First Posted: 10/24/2009

In 1975 two men entered a convenience store in Fayetteville and killed a clerk working there. They were dragging the clerk into the back of the story when a woman walked in, and the two proceeded to shoot her in the chest, then finish her off with a bullet in her head.
Bobby Bowden was one of those men, and now he is preparing for release from the North Carolina prison sentence despite receiving a life term for his crimes.
Earlier this month the North Carolina Supreme Court ruled in Bowdens favor in a case in which his attorney argued that under state law in effect at that time, a life sentence was defined as 80 years. With early release credits prisoners could earn at the time he was sentenced, Bowden argued he had served his time and should be released.

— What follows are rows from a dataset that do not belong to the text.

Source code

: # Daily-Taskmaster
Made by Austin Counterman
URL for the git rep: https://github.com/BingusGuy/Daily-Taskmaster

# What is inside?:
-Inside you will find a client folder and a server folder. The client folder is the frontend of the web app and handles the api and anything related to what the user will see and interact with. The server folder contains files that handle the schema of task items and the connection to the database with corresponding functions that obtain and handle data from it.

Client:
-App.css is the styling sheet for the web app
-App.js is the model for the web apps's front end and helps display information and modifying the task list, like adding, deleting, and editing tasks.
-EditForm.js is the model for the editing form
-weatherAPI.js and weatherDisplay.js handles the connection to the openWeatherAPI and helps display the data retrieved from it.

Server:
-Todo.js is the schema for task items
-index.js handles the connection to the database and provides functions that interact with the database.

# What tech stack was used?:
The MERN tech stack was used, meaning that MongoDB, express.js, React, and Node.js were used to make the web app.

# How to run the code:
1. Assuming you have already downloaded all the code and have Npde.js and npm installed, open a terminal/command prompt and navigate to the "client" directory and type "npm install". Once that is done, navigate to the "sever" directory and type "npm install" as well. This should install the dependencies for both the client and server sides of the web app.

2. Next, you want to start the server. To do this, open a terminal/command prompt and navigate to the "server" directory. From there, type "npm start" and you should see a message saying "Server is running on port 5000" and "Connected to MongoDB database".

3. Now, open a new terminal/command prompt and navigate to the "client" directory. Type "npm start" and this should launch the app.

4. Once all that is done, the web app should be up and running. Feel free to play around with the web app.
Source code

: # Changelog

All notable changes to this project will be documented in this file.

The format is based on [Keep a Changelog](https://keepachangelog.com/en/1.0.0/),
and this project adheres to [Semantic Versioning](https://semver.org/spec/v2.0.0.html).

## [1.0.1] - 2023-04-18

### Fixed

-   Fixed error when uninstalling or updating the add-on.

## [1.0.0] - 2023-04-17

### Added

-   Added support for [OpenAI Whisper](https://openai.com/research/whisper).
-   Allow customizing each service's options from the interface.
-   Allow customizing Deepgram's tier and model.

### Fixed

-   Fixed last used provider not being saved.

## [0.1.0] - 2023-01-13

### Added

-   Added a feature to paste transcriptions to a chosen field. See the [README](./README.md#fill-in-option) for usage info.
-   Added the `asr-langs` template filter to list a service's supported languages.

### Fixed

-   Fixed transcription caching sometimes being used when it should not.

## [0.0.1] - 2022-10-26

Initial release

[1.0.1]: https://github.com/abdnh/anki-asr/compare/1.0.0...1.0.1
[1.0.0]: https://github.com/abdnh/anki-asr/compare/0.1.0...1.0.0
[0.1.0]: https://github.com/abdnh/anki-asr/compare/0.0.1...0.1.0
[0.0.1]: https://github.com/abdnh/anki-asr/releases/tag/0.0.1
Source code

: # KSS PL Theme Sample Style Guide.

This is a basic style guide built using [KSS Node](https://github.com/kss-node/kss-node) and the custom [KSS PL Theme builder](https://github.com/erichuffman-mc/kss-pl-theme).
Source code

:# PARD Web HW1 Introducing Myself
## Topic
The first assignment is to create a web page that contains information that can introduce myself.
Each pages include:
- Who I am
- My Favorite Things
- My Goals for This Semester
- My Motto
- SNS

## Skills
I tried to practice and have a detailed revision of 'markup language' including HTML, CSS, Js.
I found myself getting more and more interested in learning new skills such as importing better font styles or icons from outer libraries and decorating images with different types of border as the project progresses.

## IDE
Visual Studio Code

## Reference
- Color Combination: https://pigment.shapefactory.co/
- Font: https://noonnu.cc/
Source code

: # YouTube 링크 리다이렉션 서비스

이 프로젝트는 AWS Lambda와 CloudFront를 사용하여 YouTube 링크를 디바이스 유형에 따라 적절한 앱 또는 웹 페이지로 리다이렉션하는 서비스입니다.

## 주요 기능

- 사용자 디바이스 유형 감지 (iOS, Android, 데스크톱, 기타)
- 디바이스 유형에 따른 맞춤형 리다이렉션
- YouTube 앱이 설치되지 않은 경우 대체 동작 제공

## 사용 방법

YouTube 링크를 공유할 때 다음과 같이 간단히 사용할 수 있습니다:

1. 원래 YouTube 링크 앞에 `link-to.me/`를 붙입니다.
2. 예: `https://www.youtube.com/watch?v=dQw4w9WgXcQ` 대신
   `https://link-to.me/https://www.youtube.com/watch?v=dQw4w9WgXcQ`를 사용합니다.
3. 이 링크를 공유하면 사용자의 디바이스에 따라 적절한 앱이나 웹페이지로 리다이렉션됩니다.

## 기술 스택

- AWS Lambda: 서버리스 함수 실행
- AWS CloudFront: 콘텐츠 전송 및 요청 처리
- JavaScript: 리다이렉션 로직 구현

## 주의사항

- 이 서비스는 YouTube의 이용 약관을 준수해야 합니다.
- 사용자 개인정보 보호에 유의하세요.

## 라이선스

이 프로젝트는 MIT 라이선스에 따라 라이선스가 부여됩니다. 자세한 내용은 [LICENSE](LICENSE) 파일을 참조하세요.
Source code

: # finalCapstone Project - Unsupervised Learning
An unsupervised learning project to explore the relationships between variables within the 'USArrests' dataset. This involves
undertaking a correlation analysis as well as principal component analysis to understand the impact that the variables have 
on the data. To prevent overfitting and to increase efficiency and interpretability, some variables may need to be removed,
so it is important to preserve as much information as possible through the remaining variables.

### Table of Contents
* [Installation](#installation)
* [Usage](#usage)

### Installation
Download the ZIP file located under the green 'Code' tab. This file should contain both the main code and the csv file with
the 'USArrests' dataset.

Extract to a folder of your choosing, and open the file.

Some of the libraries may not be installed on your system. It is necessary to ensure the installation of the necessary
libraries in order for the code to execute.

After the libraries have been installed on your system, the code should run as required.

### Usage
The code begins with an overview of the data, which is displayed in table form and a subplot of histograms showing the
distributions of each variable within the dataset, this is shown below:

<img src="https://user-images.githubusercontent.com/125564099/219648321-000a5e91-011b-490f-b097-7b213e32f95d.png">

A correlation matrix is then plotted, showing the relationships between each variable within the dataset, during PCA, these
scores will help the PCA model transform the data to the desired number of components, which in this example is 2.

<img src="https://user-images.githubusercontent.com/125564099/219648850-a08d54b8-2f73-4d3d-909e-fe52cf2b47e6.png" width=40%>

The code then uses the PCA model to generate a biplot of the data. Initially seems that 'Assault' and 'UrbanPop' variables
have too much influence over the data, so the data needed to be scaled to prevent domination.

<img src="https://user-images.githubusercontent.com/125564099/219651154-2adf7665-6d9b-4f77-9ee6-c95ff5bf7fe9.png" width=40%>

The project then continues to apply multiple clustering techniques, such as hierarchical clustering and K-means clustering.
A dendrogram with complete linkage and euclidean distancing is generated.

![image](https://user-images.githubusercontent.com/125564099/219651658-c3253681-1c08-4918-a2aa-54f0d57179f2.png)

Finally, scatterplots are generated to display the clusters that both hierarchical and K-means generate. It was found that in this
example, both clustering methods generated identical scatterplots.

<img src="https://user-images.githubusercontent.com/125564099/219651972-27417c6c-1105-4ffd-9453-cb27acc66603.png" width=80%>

The court ruled in his favor and then the Department of Correction did a startling thing it decided that since there were other inmates sentenced under those old guidelines who might now be eligible for release, 27 in all, all 27 should be released.
Thankfully Gov. Bev Perdue had the good sense to step in and halt the release of all but Bowden, arguing, according to the Associated Press (AP), that the Department does not have the authority to do this. In essence, the courts are going to have to decide the fates of these 27 other men, maybe on a case-by-case basis, perhaps on a class action basis.
Many have expressed outrage at the courts ruling, including local law enforcement agencies. That is understandable, since nearly all of the inmates in question were convicted of violent crimes rape, murder, or both and all of them have been cited for at least two rules infractions while in prison. Again according to the AP, the group has collectively been guilty of more than 250 prison infractions. These are not doddering old men or reformed inmates.
But the court made its ruling based upon the laws in effect at the time of the sentencing, which is probably the correct course of action. If there is outrage in the case, it should be directed at two sources.
First, the General Assembly which drafted those laws more than three decades ago that allowed for dangerous, violent criminals sentenced to life imprisonment to be freed.
And second, to the Department of Correction, which was prepared to dump nearly 30 of these inmates back on the streets based on a court case involving a single person.
We applaud Gov. Perdue for stepping in decisively to stop this action, and we hope she takes steps to ensure the leadership of the Department isnt so reckless in the future.